The problem:
The lines to reproduce from the material below are those from the one containing "Additions this week include Azure" through the one containing "2023-06-09 | added Gartner", both included; write them out exactly and add nothing.

Records for the task:
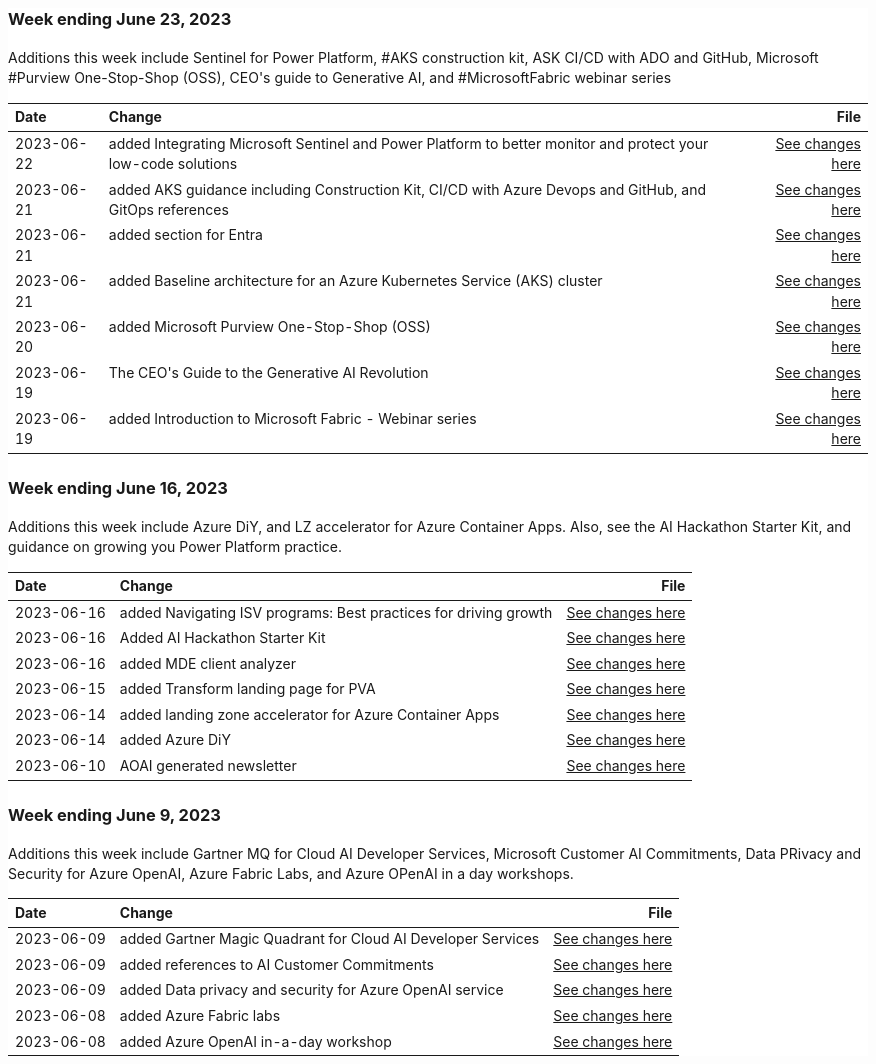 
### Week ending June 23, 2023

Additions this week include Sentinel for Power Platform, #AKS construction kit, ASK CI/CD with ADO and GitHub, Microsoft #Purview One-Stop-Shop (OSS), CEO's guide to Generative AI, and #MicrosoftFabric webinar series

Date | Change | File
:--- | :----- | ---:
2023-06-22 | added Integrating Microsoft Sentinel and Power Platform to better monitor and protect your low-code solutions | [See changes here](./PowerPlatformSolutionArea)
2023-06-21 | added AKS guidance including Construction Kit, CI/CD with Azure Devops and GitHub, and GitOps references | [See changes here](./AzureInfrastructureSolutionArea)
2023-06-21 | added section for Entra | [See changes here](./SecuritySolutionArea)
2023-06-21 | added Baseline architecture for an Azure Kubernetes Service (AKS) cluster | [See changes here](./AzureInfrastructureSolutionArea)
2023-06-20 | added Microsoft Purview One-Stop-Shop (OSS) | [See changes here](./SecuritySolutionArea)
2023-06-19 | The CEO's Guide to the Generative AI Revolution | [See changes here](./DataAISolutionArea-AzureOpenAI)
2023-06-19 | added Introduction to Microsoft Fabric - Webinar series | [See changes here](./DataAISolutionArea-Fabric)


### Week ending June 16, 2023

Additions this week include Azure DiY, and LZ accelerator for Azure Container Apps. Also, see the AI Hackathon Starter Kit, and guidance on growing you Power Platform practice.

Date | Change | File
:--- | :----- | ---:
2023-06-16 | added Navigating ISV programs: Best practices for driving growth | [See changes here](./PowerPlatformSolutionArea)
2023-06-16 | Added AI Hackathon Starter Kit | [See changes here](./DataAISolutionArea-AzureOpenAI)
2023-06-16 | added MDE client analyzer | [See changes here](./SecuritySolutionArea)
2023-06-15 | added Transform landing page for PVA | [See changes here](./PowerPlatformSolutionArea)
2023-06-14 | added landing zone accelerator for Azure Container Apps | [See changes here](./AzureInfrastructureSolutionArea-LandingZones)
2023-06-14 | added Azure DiY | [See changes here](./LearningResources)
2023-06-10 | AOAI generated newsletter | [See changes here](./Summary/2023/06/02/partnercrucible-summary)

### Week ending June 9, 2023

Additions this week include Gartner MQ for Cloud AI Developer Services, Microsoft Customer AI Commitments, Data PRivacy and Security for Azure OpenAI, Azure Fabric Labs, and Azure OPenAI in a day workshops.

Date | Change | File
:--- | :----- | ---:
2023-06-09 | added Gartner Magic Quadrant for Cloud AI Developer Services | [See changes here](./DataAISolutionArea-AzureOpenAI)
2023-06-09 | added references to AI Customer Commitments | [See changes here](./DataAISolutionArea-AzureOpenAI)
2023-06-09 | added Data privacy and security for Azure OpenAI service | [See changes here](./DataAISolutionArea-AzureOpenAI)
2023-06-08 | added Azure Fabric labs | [See changes here](./DataAISolutionArea-Fabric)
2023-06-08 | added Azure OpenAI in-a-day workshop | [See changes here](./DataAISolutionArea-AzureOpenAI)
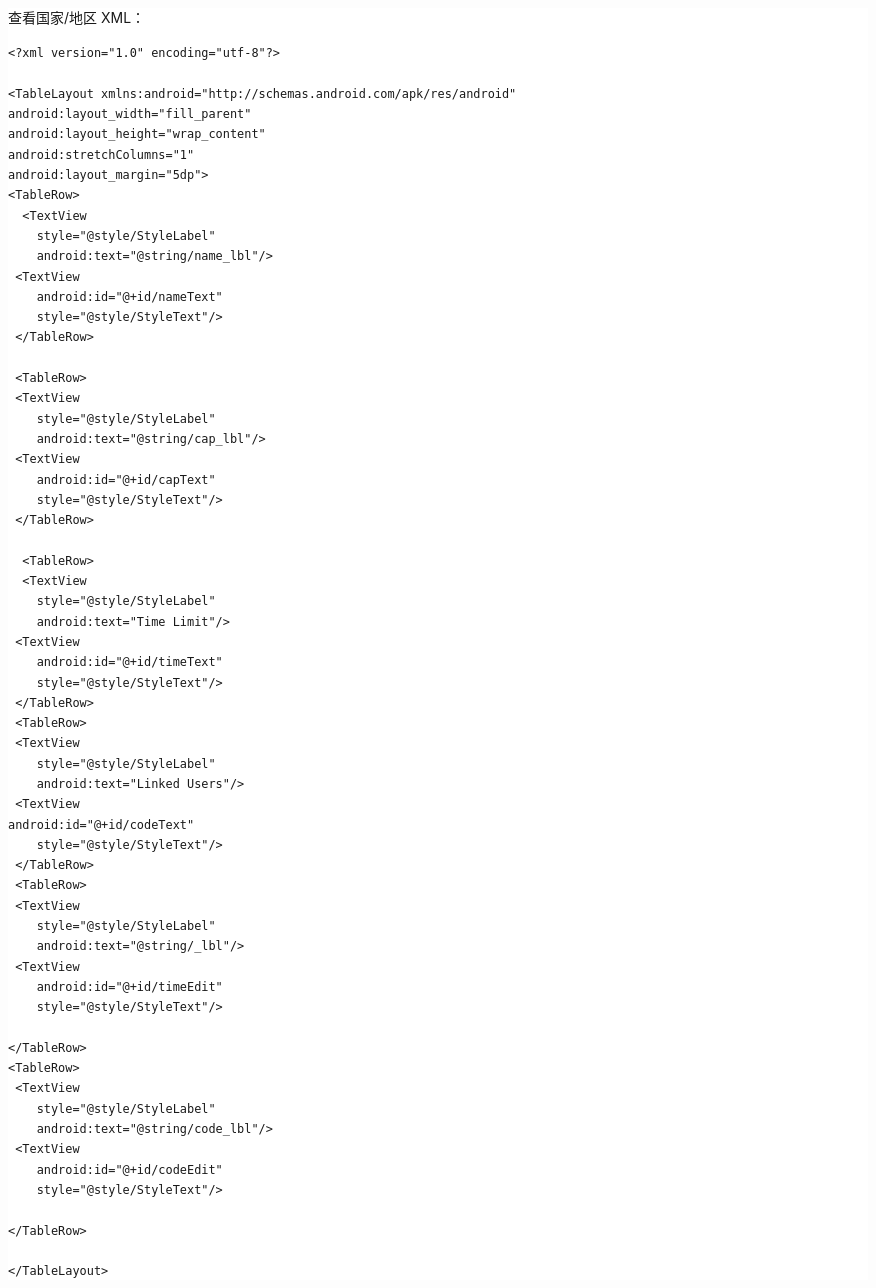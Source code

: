 查看国家/地区 XML：

```
<?xml version="1.0" encoding="utf-8"?>

<TableLayout xmlns:android="http://schemas.android.com/apk/res/android"
android:layout_width="fill_parent" 
android:layout_height="wrap_content"
android:stretchColumns="1" 
android:layout_margin="5dp">
<TableRow>         
  <TextView 
    style="@style/StyleLabel"
    android:text="@string/name_lbl"/>
 <TextView 
    android:id="@+id/nameText" 
    style="@style/StyleText"/>         
 </TableRow>

 <TableRow>         
 <TextView 
    style="@style/StyleLabel"
    android:text="@string/cap_lbl"/>         
 <TextView 
    android:id="@+id/capText"
    style="@style/StyleText"/>         
 </TableRow>

  <TableRow>       
  <TextView 
    style="@style/StyleLabel"
    android:text="Time Limit"/>                    
 <TextView 
    android:id="@+id/timeText"
    style="@style/StyleText"/>         
 </TableRow>
 <TableRow>         
 <TextView 
    style="@style/StyleLabel"
    android:text="Linked Users"/>         
 <TextView 
android:id="@+id/codeText"
    style="@style/StyleText"/>         
 </TableRow>
 <TableRow>         
 <TextView 
    style="@style/StyleLabel"
    android:text="@string/_lbl"/>         
 <TextView 
    android:id="@+id/timeEdit"
    style="@style/StyleText"/>  

</TableRow>
<TableRow>         
 <TextView 
    style="@style/StyleLabel"
    android:text="@string/code_lbl"/>         
 <TextView 
    android:id="@+id/codeEdit"
    style="@style/StyleText"/>  

</TableRow>

</TableLayout> 
```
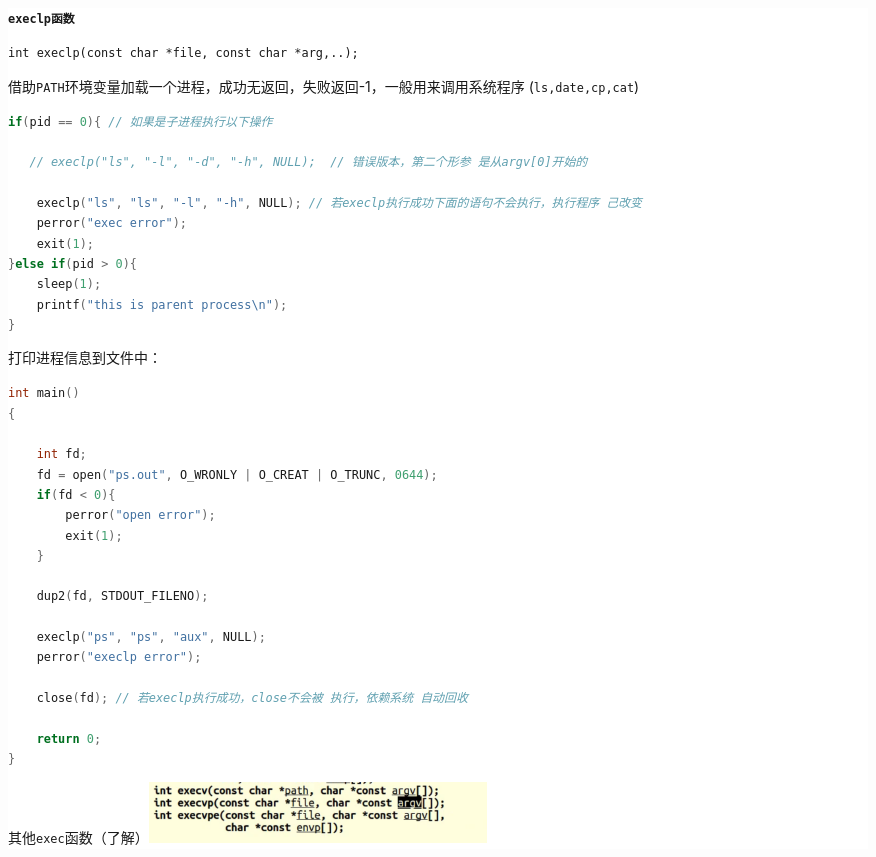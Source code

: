 
**`execlp函数`** 

`int execlp(const char *file, const char *arg,..);`

借助`PATH`环境变量加载一个进程，成功无返回，失败返回-1，一般用来调用系统程序 (`ls,date,cp,cat`)

```c
if(pid == 0){ // 如果是子进程执行以下操作
    
   // execlp("ls", "-l", "-d", "-h", NULL);  // 错误版本，第二个形参 是从argv[0]开始的
    
    execlp("ls", "ls", "-l", "-h", NULL); // 若execlp执行成功下面的语句不会执行，执行程序 己改变
    perror("exec error");
    exit(1);
}else if(pid > 0){
    sleep(1);
    printf("this is parent process\n");
}
```

打印进程信息到文件中：

```c
int main()
{

    int fd; 
    fd = open("ps.out", O_WRONLY | O_CREAT | O_TRUNC, 0644);
    if(fd < 0){
        perror("open error");
        exit(1);
    }

    dup2(fd, STDOUT_FILENO);

    execlp("ps", "ps", "aux", NULL);
    perror("execlp error");

    close(fd); // 若execlp执行成功，close不会被 执行，依赖系统 自动回收

    return 0;
}
```



其他`exec`函数（了解）<img src="linux.assets/1687766236302.png" alt="1687766236302" style="zoom:33%;" />
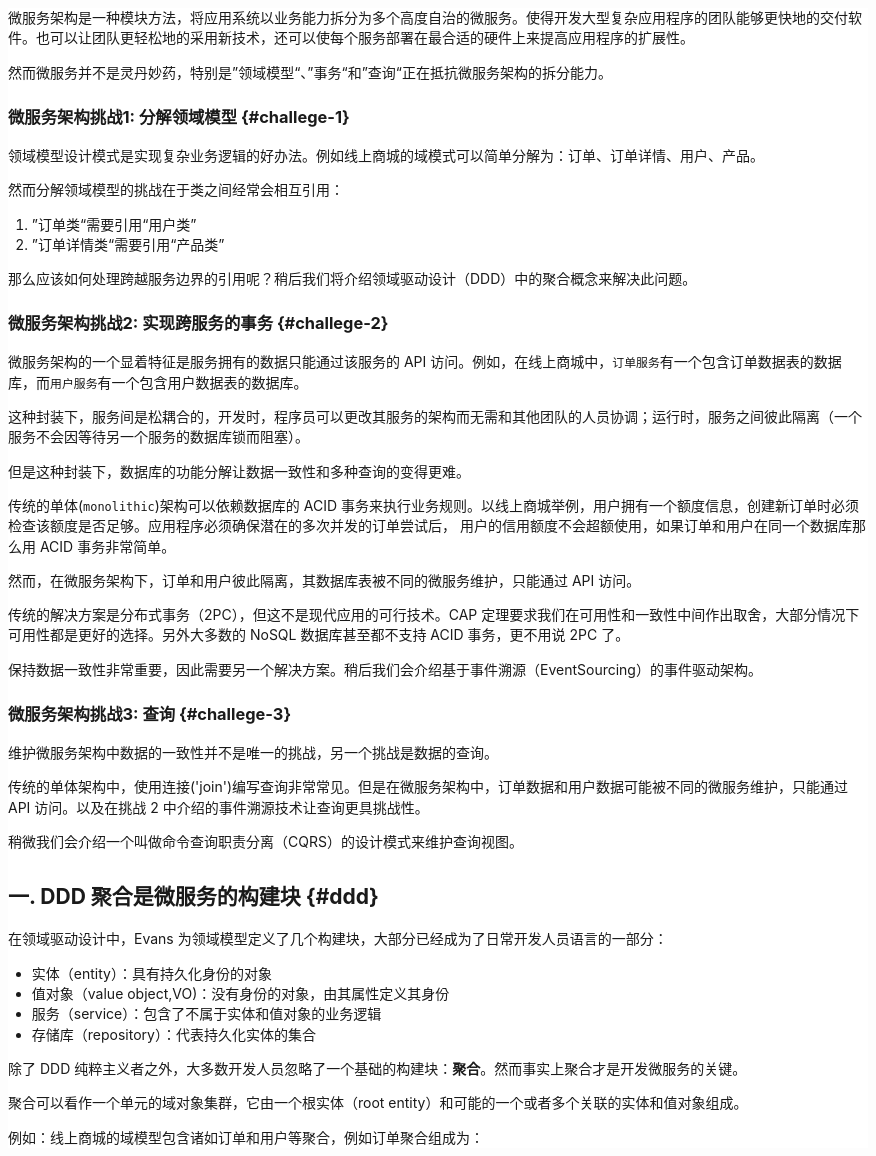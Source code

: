 微服务架构是一种模块方法，将应用系统以业务能力拆分为多个高度自治的微服务。使得开发大型复杂应用程序的团队能够更快地的交付软件。也可以让团队更轻松地的采用新技术，还可以使每个服务部署在最合适的硬件上来提高应用程序的扩展性。

然而微服务并不是灵丹妙药，特别是”领域模型“、”事务“和”查询“正在抵抗微服务架构的拆分能力。

### 微服务架构挑战1: 分解领域模型 \{#challege-1\}

领域模型设计模式是实现复杂业务逻辑的好办法。例如线上商城的域模式可以简单分解为：订单、订单详情、用户、产品。

然而分解领域模型的挑战在于类之间经常会相互引用：

1. ”订单类“需要引用“用户类”
2. ”订单详情类“需要引用“产品类”

那么应该如何处理跨越服务边界的引用呢？稍后我们将介绍领域驱动设计（DDD）中的聚合概念来解决此问题。

### 微服务架构挑战2: 实现跨服务的事务 \{#challege-2\}

微服务架构的一个显着特征是服务拥有的数据只能通过该服务的 API 访问。例如，在线上商城中，`订单服务`有一个包含订单数据表的数据库，而`用户服务`有一个包含用户数据表的数据库。

这种封装下，服务间是松耦合的，开发时，程序员可以更改其服务的架构而无需和其他团队的人员协调；运行时，服务之间彼此隔离（一个服务不会因等待另一个服务的数据库锁而阻塞）。

但是这种封装下，数据库的功能分解让数据一致性和多种查询的变得更难。

传统的单体(`monolithic`)架构可以依赖数据库的 ACID 事务来执行业务规则。以线上商城举例，用户拥有一个额度信息，创建新订单时必须检查该额度是否足够。应用程序必须确保潜在的多次并发的订单尝试后，
用户的信用额度不会超额使用，如果订单和用户在同一个数据库那么用 ACID 事务非常简单。

然而，在微服务架构下，订单和用户彼此隔离，其数据库表被不同的微服务维护，只能通过 API 访问。

传统的解决方案是分布式事务（2PC），但这不是现代应用的可行技术。CAP 定理要求我们在可用性和一致性中间作出取舍，大部分情况下可用性都是更好的选择。另外大多数的 NoSQL 数据库甚至都不支持 ACID 事务，更不用说 2PC 了。

保持数据一致性非常重要，因此需要另一个解决方案。稍后我们会介绍基于事件溯源（EventSourcing）的事件驱动架构。

### 微服务架构挑战3: 查询 \{#challege-3\}

维护微服务架构中数据的一致性并不是唯一的挑战，另一个挑战是数据的查询。

传统的单体架构中，使用连接('join')编写查询非常常见。但是在微服务架构中，订单数据和用户数据可能被不同的微服务维护，只能通过 API 访问。以及在挑战 2 中介绍的事件溯源技术让查询更具挑战性。

稍微我们会介绍一个叫做命令查询职责分离（CQRS）的设计模式来维护查询视图。


## 一. DDD 聚合是微服务的构建块 \{#ddd\}

在领域驱动设计中，Evans 为领域模型定义了几个构建块，大部分已经成为了日常开发人员语言的一部分：

- 实体（entity）：具有持久化身份的对象
- 值对象（value object,VO)：没有身份的对象，由其属性定义其身份
- 服务（service）：包含了不属于实体和值对象的业务逻辑
- 存储库（repository）：代表持久化实体的集合

除了 DDD 纯粹主义者之外，大多数开发人员忽略了一个基础的构建块：**聚合**。然而事实上聚合才是开发微服务的关键。

聚合可以看作一个单元的域对象集群，它由一个根实体（root entity）和可能的一个或者多个关联的实体和值对象组成。

例如：线上商城的域模型包含诸如订单和用户等聚合，例如订单聚合组成为：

Task output:
Additions this week include Azure DiY, and LZ accelerator for Azure Container Apps. Also, see the AI Hackathon Starter Kit, and guidance on growing you Power Platform practice.

Date | Change | File
:--- | :----- | ---:
2023-06-16 | added Navigating ISV programs: Best practices for driving growth | [See changes here](./PowerPlatformSolutionArea)
2023-06-16 | Added AI Hackathon Starter Kit | [See changes here](./DataAISolutionArea-AzureOpenAI)
2023-06-16 | added MDE client analyzer | [See changes here](./SecuritySolutionArea)
2023-06-15 | added Transform landing page for PVA | [See changes here](./PowerPlatformSolutionArea)
2023-06-14 | added landing zone accelerator for Azure Container Apps | [See changes here](./AzureInfrastructureSolutionArea-LandingZones)
2023-06-14 | added Azure DiY | [See changes here](./LearningResources)
2023-06-10 | AOAI generated newsletter | [See changes here](./Summary/2023/06/02/partnercrucible-summary)

### Week ending June 9, 2023

Additions this week include Gartner MQ for Cloud AI Developer Services, Microsoft Customer AI Commitments, Data PRivacy and Security for Azure OpenAI, Azure Fabric Labs, and Azure OPenAI in a day workshops.

Date | Change | File
:--- | :----- | ---:
2023-06-09 | added Gartner Magic Quadrant for Cloud AI Developer Services | [See changes here](./DataAISolutionArea-AzureOpenAI)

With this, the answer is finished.